Materials Science |  associate professor at Northwest Normal University , China

Xueqing Xu is a researcher and lecturer at the School of Chemistry and Chemical Engineering, Northwest Normal University. She completed her Ph.D. at Harbin Institute of Technology in 2021, where she gained extensive knowledge in the field of chemistry and material science. Xu’s primary focus is the design of multifunctional MOF (Metal-Organic Framework)-based nano/micromaterials with a specific emphasis on their applications in electromagnetic wave absorption/shielding and photocatalysis. These innovative materials have significant potential in various industries, including environmental protection and energy conservation. As a dedicated scholar, Xu continues to contribute to the scientific community through her ongoing research and publications in prestigious journals. Her work has helped pave the way for more sustainable and efficient solutions in the realm of material science.

Publication Profile

Scopus

Educational Background πŸŽ“πŸ“š

Xueqing Xu earned her Ph.D. in Chemistry from Harbin Institute of Technology in 2021. During her doctoral studies, she focused on the development and applications of Metal-Organic Frameworks (MOFs) for a variety of uses, including electromagnetic wave absorption and photocatalysis. Prior to her Ph.D., she completed a bachelor’s and master’s degree in Chemistry, gaining a strong foundation in material science. Her education has provided her with comprehensive knowledge in chemical engineering, materials chemistry, and nanotechnology, which has greatly contributed to her current research trajectory.
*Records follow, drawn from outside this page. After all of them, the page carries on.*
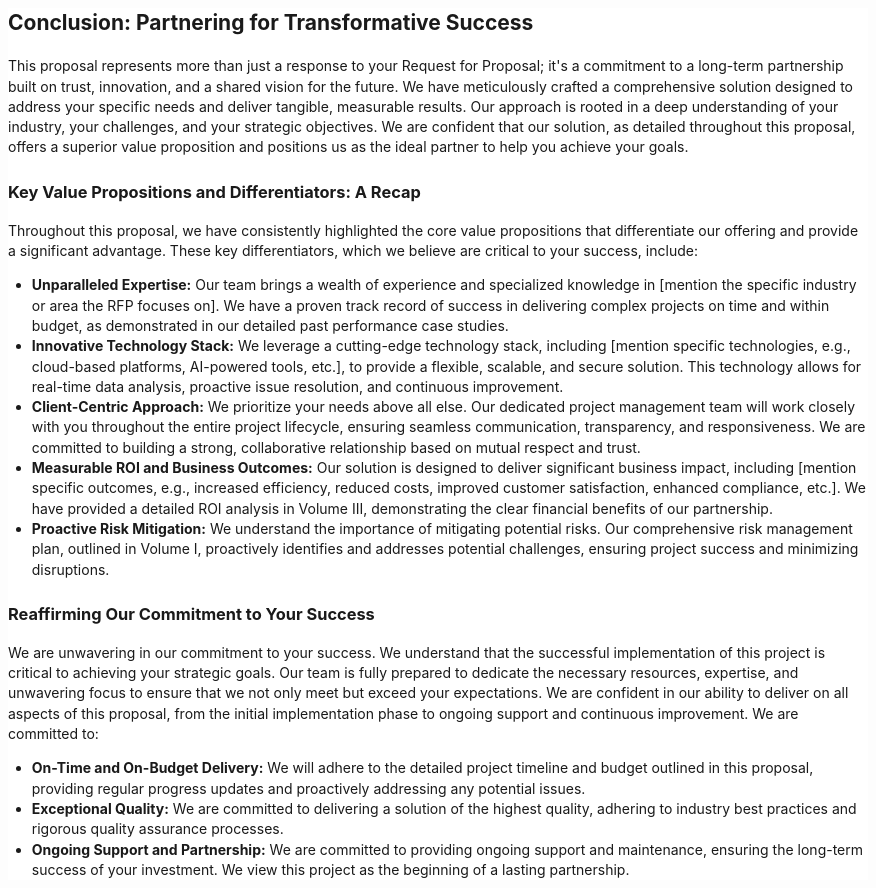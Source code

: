 
## Conclusion: Partnering for Transformative Success

This proposal represents more than just a response to your Request for Proposal; it's a commitment to a long-term partnership built on trust, innovation, and a shared vision for the future. We have meticulously crafted a comprehensive solution designed to address your specific needs and deliver tangible, measurable results. Our approach is rooted in a deep understanding of your industry, your challenges, and your strategic objectives. We are confident that our solution, as detailed throughout this proposal, offers a superior value proposition and positions us as the ideal partner to help you achieve your goals.

### Key Value Propositions and Differentiators: A Recap

Throughout this proposal, we have consistently highlighted the core value propositions that differentiate our offering and provide a significant advantage. These key differentiators, which we believe are critical to your success, include:

*   **Unparalleled Expertise:** Our team brings a wealth of experience and specialized knowledge in [mention the specific industry or area the RFP focuses on]. We have a proven track record of success in delivering complex projects on time and within budget, as demonstrated in our detailed past performance case studies.
*   **Innovative Technology Stack:** We leverage a cutting-edge technology stack, including [mention specific technologies, e.g., cloud-based platforms, AI-powered tools, etc.], to provide a flexible, scalable, and secure solution. This technology allows for real-time data analysis, proactive issue resolution, and continuous improvement.
*   **Client-Centric Approach:** We prioritize your needs above all else. Our dedicated project management team will work closely with you throughout the entire project lifecycle, ensuring seamless communication, transparency, and responsiveness. We are committed to building a strong, collaborative relationship based on mutual respect and trust.
*   **Measurable ROI and Business Outcomes:** Our solution is designed to deliver significant business impact, including [mention specific outcomes, e.g., increased efficiency, reduced costs, improved customer satisfaction, enhanced compliance, etc.]. We have provided a detailed ROI analysis in Volume III, demonstrating the clear financial benefits of our partnership.
*   **Proactive Risk Mitigation:** We understand the importance of mitigating potential risks. Our comprehensive risk management plan, outlined in Volume I, proactively identifies and addresses potential challenges, ensuring project success and minimizing disruptions.

### Reaffirming Our Commitment to Your Success

We are unwavering in our commitment to your success. We understand that the successful implementation of this project is critical to achieving your strategic goals. Our team is fully prepared to dedicate the necessary resources, expertise, and unwavering focus to ensure that we not only meet but exceed your expectations. We are confident in our ability to deliver on all aspects of this proposal, from the initial implementation phase to ongoing support and continuous improvement. We are committed to:

*   **On-Time and On-Budget Delivery:** We will adhere to the detailed project timeline and budget outlined in this proposal, providing regular progress updates and proactively addressing any potential issues.
*   **Exceptional Quality:** We are committed to delivering a solution of the highest quality, adhering to industry best practices and rigorous quality assurance processes.
*   **Ongoing Support and Partnership:** We are committed to providing ongoing support and maintenance, ensuring the long-term success of your investment. We view this project as the beginning of a lasting partnership.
At present, she is a lecturer at Northwest Normal University, where she imparts her expertise to undergraduate and graduate students while continuing her research on advanced functional materials.

 Experience πŸ”¬πŸ“–

After completing her Ph.D. at Harbin Institute of Technology, Xueqing Xu took on the role of lecturer at the School of Chemistry and Chemical Engineering, Northwest Normal University. As a lecturer, Xu combines her research pursuits with teaching responsibilities, fostering a dynamic learning environment for students. Her research experience includes investigating the synthesis and application of MOF-based nano/micromaterials, with a particular focus on their electromagnetic wave absorption and photocatalytic properties. She has collaborated with experts in her field to further her understanding of materials chemistry. Xu’s professional experience is also marked by her active participation in scientific conferences, where she shares her research findings. Her career reflects a strong commitment to advancing material science and making practical contributions to sustainability and environmental science.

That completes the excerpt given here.